Anyway, the Saab 9-3 BioPower estate has an up-market version of the same characteristic; in this case, it's the voice prompts of the optional sat-nav system that emanate from the left-hand side of the car's interior. Somehow, this made it seem much more like these instructions were being issued by a real person, rather than a piece of electronic circuitry – a front-seat passenger, perhaps, or a posh, bossy female stowaway hiding in the glovebox.
I found this mildly pleasing, especially on long solo trips. But if you see your car as a refuge from that sort of nagging, the mobile equivalent, perhaps, of the potting shed or the allotment, then the 9-3's factory-fit sat-nav may not be for you.
Other quirks? Well, there's Saab's famous floor-mounted ignition key and the "nightpanel" button, which blacks out the dash lighting except for a few essentials such as the active area of the speedometer – and an infuriating handbrake knob set into the underside of the lever. It's worth putting in a special mention for the seats, though, which, typically for Saab, are outstanding.

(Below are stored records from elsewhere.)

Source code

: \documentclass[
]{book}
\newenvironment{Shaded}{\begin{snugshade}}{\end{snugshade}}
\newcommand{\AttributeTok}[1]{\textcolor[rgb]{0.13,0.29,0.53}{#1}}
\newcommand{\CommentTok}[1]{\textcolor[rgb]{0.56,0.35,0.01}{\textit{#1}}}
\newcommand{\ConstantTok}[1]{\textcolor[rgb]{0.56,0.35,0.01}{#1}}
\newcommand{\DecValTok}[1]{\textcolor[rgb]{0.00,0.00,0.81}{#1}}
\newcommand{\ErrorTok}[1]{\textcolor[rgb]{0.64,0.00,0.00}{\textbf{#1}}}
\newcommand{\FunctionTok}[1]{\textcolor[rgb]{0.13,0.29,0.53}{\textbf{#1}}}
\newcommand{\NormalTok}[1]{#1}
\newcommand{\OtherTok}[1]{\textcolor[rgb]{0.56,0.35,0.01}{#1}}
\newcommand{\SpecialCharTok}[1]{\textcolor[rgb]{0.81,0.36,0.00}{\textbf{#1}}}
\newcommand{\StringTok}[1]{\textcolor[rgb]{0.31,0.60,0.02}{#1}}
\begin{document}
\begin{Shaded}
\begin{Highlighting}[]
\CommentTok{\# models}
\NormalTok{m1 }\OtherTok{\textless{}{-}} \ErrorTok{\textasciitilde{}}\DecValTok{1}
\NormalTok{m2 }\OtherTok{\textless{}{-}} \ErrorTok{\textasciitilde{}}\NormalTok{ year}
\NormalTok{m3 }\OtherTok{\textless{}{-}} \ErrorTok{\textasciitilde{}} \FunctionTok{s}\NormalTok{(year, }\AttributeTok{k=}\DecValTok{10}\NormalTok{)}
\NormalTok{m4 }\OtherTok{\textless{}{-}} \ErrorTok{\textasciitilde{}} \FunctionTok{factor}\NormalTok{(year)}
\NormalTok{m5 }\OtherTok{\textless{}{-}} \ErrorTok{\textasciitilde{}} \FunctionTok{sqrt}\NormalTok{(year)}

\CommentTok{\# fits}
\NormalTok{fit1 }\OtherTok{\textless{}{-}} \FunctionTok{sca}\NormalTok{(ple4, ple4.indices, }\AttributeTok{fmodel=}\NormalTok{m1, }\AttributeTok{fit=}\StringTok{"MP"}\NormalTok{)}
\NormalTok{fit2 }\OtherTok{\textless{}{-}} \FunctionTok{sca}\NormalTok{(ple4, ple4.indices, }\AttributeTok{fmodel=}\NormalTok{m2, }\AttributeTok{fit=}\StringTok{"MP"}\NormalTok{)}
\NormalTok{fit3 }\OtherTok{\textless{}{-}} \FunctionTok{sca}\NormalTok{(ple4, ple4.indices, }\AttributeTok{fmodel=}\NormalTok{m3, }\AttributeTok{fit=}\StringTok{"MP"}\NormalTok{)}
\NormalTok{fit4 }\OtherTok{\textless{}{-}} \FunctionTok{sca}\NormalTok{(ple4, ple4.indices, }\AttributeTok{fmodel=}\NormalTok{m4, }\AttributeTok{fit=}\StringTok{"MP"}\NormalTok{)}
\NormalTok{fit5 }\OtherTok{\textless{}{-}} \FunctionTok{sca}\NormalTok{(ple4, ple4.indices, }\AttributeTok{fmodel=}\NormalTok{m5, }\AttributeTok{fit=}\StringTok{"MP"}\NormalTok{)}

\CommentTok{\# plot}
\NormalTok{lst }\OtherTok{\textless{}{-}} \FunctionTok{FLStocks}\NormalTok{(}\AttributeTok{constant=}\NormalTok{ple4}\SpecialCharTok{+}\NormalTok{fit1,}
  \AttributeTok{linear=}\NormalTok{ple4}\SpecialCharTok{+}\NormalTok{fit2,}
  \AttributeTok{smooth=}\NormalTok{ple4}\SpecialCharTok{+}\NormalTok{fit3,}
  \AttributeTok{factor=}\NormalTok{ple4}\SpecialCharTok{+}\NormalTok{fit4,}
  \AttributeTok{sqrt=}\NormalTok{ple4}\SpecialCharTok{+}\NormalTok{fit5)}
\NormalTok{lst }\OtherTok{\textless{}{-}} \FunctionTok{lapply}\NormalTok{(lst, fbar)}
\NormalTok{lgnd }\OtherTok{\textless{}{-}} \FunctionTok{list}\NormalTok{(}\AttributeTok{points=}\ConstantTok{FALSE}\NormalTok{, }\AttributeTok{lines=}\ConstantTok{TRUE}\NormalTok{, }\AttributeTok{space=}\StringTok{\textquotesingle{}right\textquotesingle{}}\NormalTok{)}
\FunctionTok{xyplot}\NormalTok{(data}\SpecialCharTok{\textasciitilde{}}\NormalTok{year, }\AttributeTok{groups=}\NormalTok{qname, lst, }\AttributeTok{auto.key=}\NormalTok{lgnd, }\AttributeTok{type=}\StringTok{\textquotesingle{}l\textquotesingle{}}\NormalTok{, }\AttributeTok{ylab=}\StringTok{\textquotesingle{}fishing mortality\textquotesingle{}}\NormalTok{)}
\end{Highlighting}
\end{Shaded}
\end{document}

Anything new? Well the estate bodywork is now a year or two old, but that still counts as novel by Saab's standards; after all, this is a company that's only used about half a dozen different basic body shells in its entire 60-year history. The frosty rear lights, which look like big blocks of Swedish ice, are particularly appealing. Pricing – £25,000 plus more for options on our test car – is a bit steep, however.
And this car's a BioPower. We've rehearsed the pros and cons here before; it can run on bioethanol-based E85, a largely renewable fuel that delivers more go but fewer mpg than unleaded. E85 is cheaper but not by enough to offset that consumption penalty, although there are a few more Morrisons supermarkets selling it than there were last year. But progress is slow.
We're still waiting for the Chancellor to give E85 a bigger fiscal boost before it – and Saab's 9-3 BioPower – can really take off.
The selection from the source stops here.